> WORK ORDER: Find the lines in the records below that contain "trainer", and report each of them.

------ RECORDED DATA ------

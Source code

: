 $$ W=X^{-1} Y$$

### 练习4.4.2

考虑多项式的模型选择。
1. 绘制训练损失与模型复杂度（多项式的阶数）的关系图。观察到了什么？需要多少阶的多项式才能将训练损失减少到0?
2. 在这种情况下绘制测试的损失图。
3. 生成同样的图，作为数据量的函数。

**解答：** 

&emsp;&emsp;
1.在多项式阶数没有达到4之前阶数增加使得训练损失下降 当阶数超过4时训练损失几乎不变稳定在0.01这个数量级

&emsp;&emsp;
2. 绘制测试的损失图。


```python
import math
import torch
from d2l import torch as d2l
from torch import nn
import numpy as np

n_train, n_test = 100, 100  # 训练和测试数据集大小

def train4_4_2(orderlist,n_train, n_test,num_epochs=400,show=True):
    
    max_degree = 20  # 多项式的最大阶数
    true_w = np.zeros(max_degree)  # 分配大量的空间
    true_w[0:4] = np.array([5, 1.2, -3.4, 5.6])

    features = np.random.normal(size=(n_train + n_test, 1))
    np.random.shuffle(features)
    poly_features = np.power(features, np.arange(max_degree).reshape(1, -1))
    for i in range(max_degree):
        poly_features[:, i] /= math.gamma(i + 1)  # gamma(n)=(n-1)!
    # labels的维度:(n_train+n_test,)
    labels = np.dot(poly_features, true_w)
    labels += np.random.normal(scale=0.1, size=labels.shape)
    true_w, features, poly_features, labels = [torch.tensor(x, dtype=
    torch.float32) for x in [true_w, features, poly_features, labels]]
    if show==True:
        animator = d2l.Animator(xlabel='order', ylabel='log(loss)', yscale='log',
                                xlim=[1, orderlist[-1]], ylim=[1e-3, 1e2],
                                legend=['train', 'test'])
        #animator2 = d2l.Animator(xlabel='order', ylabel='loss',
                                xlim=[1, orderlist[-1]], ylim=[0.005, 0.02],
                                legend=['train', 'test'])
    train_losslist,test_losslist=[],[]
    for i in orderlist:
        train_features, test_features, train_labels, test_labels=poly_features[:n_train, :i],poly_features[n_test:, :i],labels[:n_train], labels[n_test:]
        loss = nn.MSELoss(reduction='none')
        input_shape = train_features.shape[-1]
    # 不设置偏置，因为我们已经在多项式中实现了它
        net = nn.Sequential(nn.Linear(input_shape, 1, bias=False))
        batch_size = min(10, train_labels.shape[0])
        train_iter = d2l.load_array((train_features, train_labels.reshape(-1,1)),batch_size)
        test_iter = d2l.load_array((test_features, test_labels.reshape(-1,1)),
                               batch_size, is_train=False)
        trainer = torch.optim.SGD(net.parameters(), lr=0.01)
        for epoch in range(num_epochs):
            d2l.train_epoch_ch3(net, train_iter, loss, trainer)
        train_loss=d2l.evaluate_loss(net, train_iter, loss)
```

------

> COMPLETED EXERCISE:
        trainer = torch.optim.SGD(net.parameters(), lr=0.01)
            d2l.train_epoch_ch3(net, train_iter, loss, trainer)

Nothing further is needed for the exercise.